In respect of small and intermediate mergers, an aggrieved party may approach the Tribunal to consider the Commission’s decision to conditionally approve or prohibit the transaction. This request must contain a statement indicating:
- whether the party seeks to have the merger prohibited, approved without conditions or approved with conditions; and
- if the merger has been conditionally approved, what conditions the party is prepared to accept.
On appeal, the Tribunal will give consideration to all facts and evidence. In practice, this may necessitate the leading of factual and expert witnesses.
Parties can also appeal a decision of the Tribunal to the CAC and thereafter to the Constitutional Court.
Third parties can:
- intervene in a proposed merger transaction by applying for intervention rights; and
- if those intervening rights are granted, make submissions to the Tribunal.
Where third parties have formally been involved in the proceedings as an intervenor, they may appeal or review the Tribunal’s decision to the CAC.
- A fine of up to 10% of the merging parties’ South African-derived turnover can be imposed; and
- The Commission has the authority to:
-
- unwind the acquisition;
- deem any term of the agreement invalid; or
- order the firms to divest certain assets.
The Commission must approve the transaction before it can be implemented.
Section 13(3)(a) of the Act prohibits the implementation of a merger which meets all thresholds of an intermediate or large merger prior to receipt of approval from the competition authorities.
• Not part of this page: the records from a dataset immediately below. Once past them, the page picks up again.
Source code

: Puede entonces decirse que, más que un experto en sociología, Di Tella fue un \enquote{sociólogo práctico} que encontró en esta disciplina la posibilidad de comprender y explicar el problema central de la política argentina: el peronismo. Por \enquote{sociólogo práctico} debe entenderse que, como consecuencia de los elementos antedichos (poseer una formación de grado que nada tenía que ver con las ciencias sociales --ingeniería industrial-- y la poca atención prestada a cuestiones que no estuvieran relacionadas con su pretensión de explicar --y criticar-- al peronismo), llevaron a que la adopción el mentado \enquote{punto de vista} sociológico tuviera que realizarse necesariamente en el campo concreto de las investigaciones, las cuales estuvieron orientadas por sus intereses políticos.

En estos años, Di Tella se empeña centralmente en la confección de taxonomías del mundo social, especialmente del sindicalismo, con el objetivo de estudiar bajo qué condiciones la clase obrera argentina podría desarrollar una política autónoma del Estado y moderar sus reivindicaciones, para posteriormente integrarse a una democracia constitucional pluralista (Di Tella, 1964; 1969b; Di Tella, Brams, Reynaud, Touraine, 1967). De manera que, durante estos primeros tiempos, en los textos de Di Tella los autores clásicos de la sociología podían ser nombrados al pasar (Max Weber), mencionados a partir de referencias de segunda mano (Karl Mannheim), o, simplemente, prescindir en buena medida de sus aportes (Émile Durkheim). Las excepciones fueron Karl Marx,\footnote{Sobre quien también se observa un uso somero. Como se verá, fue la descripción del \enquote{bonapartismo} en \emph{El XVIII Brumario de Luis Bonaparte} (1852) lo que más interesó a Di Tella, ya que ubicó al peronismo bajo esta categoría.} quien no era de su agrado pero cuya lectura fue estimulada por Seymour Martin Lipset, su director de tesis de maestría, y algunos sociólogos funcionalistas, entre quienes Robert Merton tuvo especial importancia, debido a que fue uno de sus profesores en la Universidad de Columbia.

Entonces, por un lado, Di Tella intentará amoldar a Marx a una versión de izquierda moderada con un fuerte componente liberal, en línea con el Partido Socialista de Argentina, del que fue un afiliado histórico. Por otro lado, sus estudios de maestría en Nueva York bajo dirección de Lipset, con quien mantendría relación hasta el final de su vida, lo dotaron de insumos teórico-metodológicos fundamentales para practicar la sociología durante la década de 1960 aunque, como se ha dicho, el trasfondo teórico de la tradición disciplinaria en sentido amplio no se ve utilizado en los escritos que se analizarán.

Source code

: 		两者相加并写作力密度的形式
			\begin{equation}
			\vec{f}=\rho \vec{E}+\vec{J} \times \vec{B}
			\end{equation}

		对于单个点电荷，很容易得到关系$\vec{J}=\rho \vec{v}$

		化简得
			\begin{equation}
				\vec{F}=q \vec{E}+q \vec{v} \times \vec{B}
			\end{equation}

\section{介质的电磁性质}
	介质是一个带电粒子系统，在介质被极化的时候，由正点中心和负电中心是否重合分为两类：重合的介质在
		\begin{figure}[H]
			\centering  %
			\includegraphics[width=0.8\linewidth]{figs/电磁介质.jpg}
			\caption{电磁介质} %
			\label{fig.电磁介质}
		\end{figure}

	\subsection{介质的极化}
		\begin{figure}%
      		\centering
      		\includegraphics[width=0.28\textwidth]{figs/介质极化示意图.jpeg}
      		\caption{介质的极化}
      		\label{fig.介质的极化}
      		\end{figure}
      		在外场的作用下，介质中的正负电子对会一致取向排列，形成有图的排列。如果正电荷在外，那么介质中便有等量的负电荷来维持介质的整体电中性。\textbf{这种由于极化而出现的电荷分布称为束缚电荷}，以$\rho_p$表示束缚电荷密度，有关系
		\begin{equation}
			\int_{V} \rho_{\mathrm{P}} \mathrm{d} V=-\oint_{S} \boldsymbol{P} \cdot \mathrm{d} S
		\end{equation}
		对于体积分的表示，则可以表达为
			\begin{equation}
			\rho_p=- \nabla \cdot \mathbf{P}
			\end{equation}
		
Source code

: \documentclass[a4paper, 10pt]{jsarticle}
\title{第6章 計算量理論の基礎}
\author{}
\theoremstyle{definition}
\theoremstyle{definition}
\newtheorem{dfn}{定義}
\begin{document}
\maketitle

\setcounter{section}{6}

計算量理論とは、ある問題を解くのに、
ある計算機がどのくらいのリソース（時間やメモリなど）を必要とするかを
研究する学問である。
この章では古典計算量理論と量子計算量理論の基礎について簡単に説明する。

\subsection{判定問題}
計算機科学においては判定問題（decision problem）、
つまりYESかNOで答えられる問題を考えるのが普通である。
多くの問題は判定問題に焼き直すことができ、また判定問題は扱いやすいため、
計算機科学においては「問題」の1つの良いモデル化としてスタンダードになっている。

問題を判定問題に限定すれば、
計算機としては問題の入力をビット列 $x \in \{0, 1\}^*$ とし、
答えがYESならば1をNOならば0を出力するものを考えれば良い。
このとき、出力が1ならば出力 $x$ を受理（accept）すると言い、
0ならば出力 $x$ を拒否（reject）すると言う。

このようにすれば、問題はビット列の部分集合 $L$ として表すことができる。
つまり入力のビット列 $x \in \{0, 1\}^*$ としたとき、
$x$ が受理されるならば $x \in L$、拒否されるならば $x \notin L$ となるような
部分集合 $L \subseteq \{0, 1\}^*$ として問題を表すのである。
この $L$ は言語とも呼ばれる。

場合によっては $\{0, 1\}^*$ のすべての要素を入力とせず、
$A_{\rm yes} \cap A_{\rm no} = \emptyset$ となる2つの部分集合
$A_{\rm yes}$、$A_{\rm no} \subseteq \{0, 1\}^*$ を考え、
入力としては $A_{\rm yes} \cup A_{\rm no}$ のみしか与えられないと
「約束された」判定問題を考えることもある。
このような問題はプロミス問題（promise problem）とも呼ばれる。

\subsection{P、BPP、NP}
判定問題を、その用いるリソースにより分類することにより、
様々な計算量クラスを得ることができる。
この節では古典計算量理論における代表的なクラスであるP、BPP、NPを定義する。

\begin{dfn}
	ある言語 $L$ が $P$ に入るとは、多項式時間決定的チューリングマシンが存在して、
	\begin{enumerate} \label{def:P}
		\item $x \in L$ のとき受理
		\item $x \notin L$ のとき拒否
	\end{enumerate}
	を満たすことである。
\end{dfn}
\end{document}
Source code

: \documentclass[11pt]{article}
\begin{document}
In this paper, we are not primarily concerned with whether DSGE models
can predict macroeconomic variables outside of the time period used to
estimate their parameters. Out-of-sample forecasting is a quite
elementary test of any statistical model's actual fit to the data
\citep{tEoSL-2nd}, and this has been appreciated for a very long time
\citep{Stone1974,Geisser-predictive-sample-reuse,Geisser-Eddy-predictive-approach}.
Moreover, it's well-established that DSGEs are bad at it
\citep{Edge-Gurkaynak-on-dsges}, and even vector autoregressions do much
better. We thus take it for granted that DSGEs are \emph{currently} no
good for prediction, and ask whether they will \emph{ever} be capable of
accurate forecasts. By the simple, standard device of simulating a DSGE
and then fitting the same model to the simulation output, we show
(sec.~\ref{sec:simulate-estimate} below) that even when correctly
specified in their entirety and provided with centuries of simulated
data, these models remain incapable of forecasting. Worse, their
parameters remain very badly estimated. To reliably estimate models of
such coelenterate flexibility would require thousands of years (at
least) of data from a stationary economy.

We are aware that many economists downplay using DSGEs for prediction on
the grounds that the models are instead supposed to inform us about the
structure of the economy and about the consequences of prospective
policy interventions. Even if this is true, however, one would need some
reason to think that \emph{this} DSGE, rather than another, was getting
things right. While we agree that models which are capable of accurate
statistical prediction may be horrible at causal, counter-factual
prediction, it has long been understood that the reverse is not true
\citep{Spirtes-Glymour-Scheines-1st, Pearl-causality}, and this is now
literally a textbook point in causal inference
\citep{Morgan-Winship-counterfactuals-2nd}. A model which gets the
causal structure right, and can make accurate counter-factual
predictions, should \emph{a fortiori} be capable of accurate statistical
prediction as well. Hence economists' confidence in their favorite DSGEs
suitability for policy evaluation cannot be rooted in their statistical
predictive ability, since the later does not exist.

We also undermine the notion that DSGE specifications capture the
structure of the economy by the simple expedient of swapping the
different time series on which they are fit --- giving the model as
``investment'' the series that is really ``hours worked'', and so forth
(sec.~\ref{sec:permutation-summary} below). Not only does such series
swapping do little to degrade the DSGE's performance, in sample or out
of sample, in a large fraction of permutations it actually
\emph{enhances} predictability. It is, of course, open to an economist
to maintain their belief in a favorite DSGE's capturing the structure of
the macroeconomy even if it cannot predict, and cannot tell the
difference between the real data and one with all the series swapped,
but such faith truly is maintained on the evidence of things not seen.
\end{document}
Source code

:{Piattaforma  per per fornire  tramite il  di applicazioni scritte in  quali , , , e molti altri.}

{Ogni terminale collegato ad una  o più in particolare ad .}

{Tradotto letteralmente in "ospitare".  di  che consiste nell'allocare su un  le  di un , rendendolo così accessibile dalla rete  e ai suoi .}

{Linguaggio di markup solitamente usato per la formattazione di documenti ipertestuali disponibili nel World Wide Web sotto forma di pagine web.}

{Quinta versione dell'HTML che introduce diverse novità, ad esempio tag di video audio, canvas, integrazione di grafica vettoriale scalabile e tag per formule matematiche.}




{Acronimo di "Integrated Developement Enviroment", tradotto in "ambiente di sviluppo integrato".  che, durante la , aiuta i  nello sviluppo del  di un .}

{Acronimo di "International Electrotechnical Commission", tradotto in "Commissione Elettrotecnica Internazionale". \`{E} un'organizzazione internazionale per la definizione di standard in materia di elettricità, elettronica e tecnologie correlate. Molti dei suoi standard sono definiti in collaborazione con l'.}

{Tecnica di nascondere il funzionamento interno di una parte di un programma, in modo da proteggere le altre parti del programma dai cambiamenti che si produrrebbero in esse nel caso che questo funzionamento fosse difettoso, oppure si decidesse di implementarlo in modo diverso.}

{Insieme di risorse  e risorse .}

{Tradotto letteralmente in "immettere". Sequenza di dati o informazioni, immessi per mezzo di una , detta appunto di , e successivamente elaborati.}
The transaction cannot close until it has been approved by the relevant authority. Implementation that takes place prior to approval constitutes ‘prior implementation’ or ‘gun jumping’.
The Commission/Tribunal may:
- impose a fine of up to 10% of the merging parties’ combined annual turnover in South Africa and exports from South Africa;
- order the transaction to be unwound;
- deem any term of the agreement to be invalid; or
- order the firms to divest certain assets.
The Commission will require the merging parties to provide feedback on the implementation of the merger remedies at regular intervals.
The Commission is increasingly focused on the public interest. When determining whether a merger can or cannot be justified on public interest grounds, the Commission or the Tribunal must consider the effect that the merger will have on:
- a particular industrial sector or region;
- employment;
- the ability of small businesses, or firms controlled or owned by historically disadvantaged persons, to become competitive; and
- the ability of national industries to compete in international markets.
Following amendments to section 12A of the Act, the commission and Tribunal now have additional public interest factors to consider when determining whether a merger should be granted. Mergers will now be assessed taking into account additional factors such as:
- the impact of the mergers;
- the ability of small and medium-sized businesses or firms owned by historically disadvantaged persons (HDPs) to effectively enter, participate in or expand within the market; and
- the promotion of a greater spread of ownership by HDPs and workers in firms in the market.
Public interest considerations are afforded the same weight as traditional competition factors by the Commission.
In terms of developments anticipated in the next 12 months:
- new guidelines are to be finalised for ‘indivisible transactions’; and
- the Commission intends to strengthen its cooperative relationships with international competition authorities.
Parties should consider dealing with public interest considerations upfront and in the same robust manner as they would when dealing with potential competition concerns, and not only engage reactively.